- _What is expected_
Pull each line with the string "have" from the entries.

- _Given data_

- - -

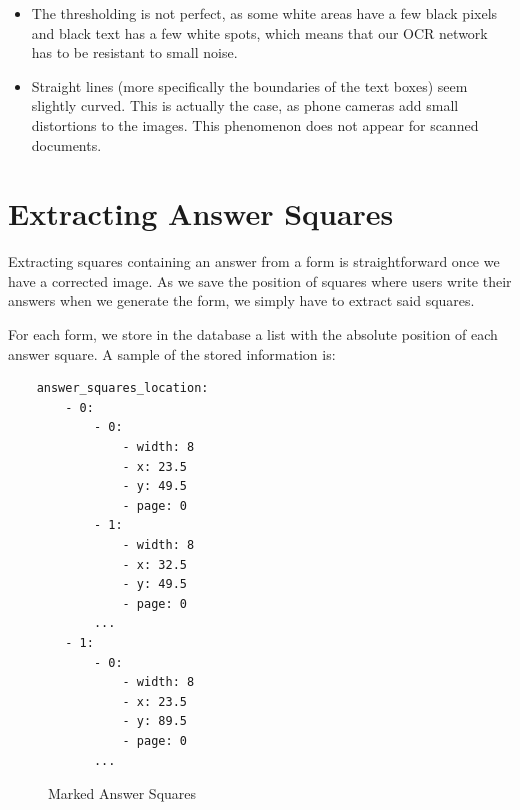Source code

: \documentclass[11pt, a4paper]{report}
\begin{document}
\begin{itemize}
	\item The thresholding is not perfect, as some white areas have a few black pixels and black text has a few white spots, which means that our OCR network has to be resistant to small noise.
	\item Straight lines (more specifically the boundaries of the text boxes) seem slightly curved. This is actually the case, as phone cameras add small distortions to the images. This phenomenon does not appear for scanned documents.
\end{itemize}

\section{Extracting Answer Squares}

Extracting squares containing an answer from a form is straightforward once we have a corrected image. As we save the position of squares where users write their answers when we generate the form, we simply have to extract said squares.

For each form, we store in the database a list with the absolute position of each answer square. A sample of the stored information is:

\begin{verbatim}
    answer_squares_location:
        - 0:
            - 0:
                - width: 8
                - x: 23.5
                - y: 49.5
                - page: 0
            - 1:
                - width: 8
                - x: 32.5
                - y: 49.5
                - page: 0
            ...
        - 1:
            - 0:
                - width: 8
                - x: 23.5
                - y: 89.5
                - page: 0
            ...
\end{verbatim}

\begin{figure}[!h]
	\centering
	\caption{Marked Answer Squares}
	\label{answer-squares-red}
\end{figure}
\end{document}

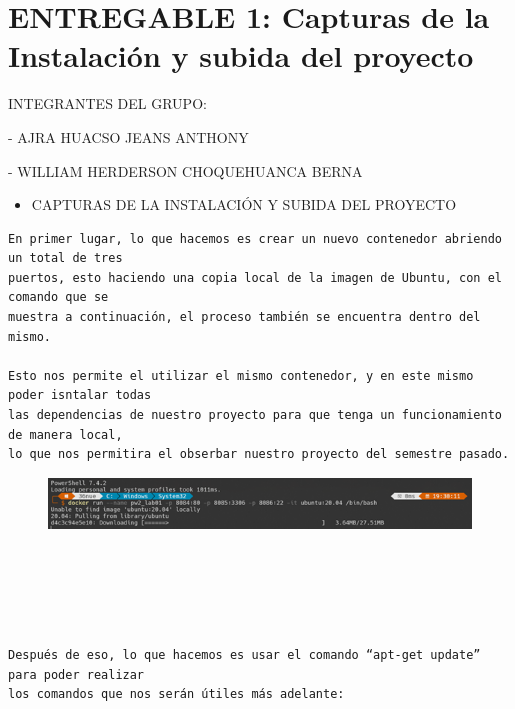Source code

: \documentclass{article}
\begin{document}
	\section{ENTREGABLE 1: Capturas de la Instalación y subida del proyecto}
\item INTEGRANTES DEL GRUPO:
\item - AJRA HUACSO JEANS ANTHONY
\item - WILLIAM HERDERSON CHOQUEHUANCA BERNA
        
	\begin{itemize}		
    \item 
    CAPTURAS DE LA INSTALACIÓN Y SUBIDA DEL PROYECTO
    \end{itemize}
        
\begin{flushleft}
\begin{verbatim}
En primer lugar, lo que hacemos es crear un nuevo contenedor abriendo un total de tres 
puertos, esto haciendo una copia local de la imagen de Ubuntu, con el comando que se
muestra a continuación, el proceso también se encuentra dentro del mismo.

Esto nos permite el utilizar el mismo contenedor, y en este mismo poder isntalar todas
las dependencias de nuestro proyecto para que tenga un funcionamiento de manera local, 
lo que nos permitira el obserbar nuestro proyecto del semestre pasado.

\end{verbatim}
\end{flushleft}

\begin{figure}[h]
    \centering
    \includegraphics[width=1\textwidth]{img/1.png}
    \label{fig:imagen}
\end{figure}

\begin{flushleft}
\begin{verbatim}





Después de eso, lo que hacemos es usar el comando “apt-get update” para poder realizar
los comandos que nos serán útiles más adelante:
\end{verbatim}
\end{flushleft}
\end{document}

- - -

- _Response box_
	\item The thresholding is not perfect, as some white areas have a few black pixels and black text has a few white spots, which means that our OCR network has to be resistant to small noise.
Extracting squares containing an answer from a form is straightforward once we have a corrected image. As we save the position of squares where users write their answers when we generate the form, we simply have to extract said squares.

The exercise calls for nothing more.